Un musicista vero, infaticabile, sempre al lavoro, con una sua orchestra, la Stradivari Festival Chamber Orchestra, poi ribattezzata Europe Philharmonic, e impegni praticamente con tutti i teatri italiani ed europei.

 

Il suo calvario inizia nel 2011, prima a causa di una grave neoplasia, poi con la malattia neurodegenerativa che in breve lo porterà sulla sedia a rotelle e poco alla volta lo obbligherà a far musica solo a prezzo di enormi difficoltà. Eppure con un’energia che metteva in scena con sempre più intensa… innaturalezza: un po’ come quel genio di Michel Petrucciani, che ha spezzato tutto il suo corpo pur di continuare a vivere affamato di musica e di vita. Con la musica tutto diventa dritto anche se sei “storto”: ma a prezzo di quale dolore davvero possiamo solo immaginarlo. In queste ore ho scoperto che da giovanissimo fu cantante degli Statuto, e per circa un anno e mezzo suonò con questo gruppo torinese con il nome molto “indi” di Xico, fin quando ne fu cacciato, diceva scherzando, “perché producevo troppe note”. Il gruppo, su Facebook, ha pubblicato una foto in cui un Bosso giovanissimo in stile “mod” indossa Ray-Ban e giacchetta come gli altri: “Oggi perdiamo un amico, un fratello, un pezzo di noi”, hanno scritto.

  

   

Ezio Bosso è stato una bella anomalia, in quest’Italia in cui la musica popolare e colta si tengono sempre a debita distanza.

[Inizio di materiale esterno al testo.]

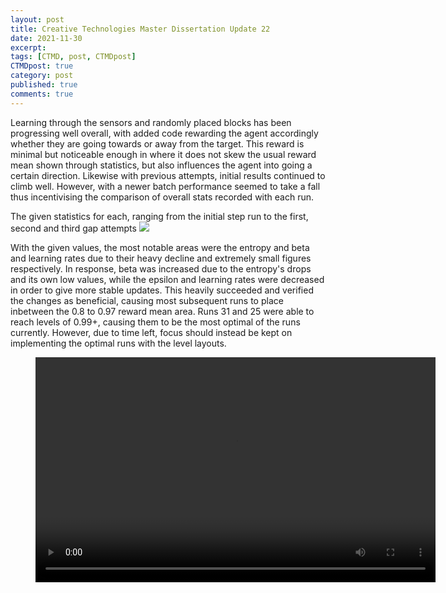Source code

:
 ```yaml
---
layout: post
title: Creative Technologies Master Dissertation Update 22
date: 2021-11-30
excerpt: 
tags: [CTMD, post, CTMDpost]
CTMDpost: true
category: post
published: true
comments: true
---
```


Learning through the sensors and randomly placed blocks has been progressing well overall, with added code rewarding the agent accordingly whether they are going towards or away from the target. This reward is minimal but noticeable enough in where it does not skew the usual reward mean shown through statistics, but also influences the agent into going a certain direction. Likewise with previous attempts, initial results continued to climb well. However, with a newer batch performance seemed to take a fall thus incentivising the comparison of overall stats recorded with each run. 

The given statistics for each, ranging from the initial step run to the first, second and third gap attempts
<a href="https://i.imgur.com/OOodEkm.png"><img src="https://i.imgur.com/OOodEkm.png"></a>

With the given values, the most notable areas were the entropy and beta and learning rates due to their heavy decline and extremely small figures respectively. In response, beta was increased due to the entropy's drops and its own low values, while the epsilon and learning rates were decreased in order to give more stable updates. This heavily succeeded and verified the changes as beneficial, causing most subsequent runs to place inbetween the 0.8 to 0.97 reward mean area. Runs 31 and 25 were able to reach levels of 0.99+, causing them to be the most optimal of the runs currently. However, due to time left, focus should instead be kept on implementing the optimal runs with the level layouts.

<figure class="video_container">
  <video width="640" height="360" controls="true" allowfullscreen="true">
    <source src="https://zd2horton.github.io/assets/video/30th Nov Stats Change.mp4" type="video/mp4">
  </video>
</figure>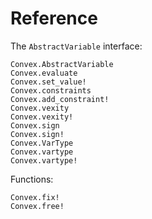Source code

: # Reference

The `AbstractVariable` interface:

```@docs
Convex.AbstractVariable
Convex.evaluate
Convex.set_value!
Convex.constraints
Convex.add_constraint!
Convex.vexity
Convex.vexity!
Convex.sign
Convex.sign!
Convex.VarType
Convex.vartype
Convex.vartype!
```

Functions:

```@docs
Convex.fix!
Convex.free!
```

Ha saltato consapevolmente e furbescamente gli steccati, ha seguito le mode e ha seguito semplicemente il suo cuore, anzi il suo corpo. Quel corpo irregolare che gli è arrivato addosso a sorpresa e che ha saputo trasfigurare e mettere in scena con semplicità e sapienza. Viveva per la musica, nel senso letterale e causale del termine. Chissà se questo paese la ama davvero.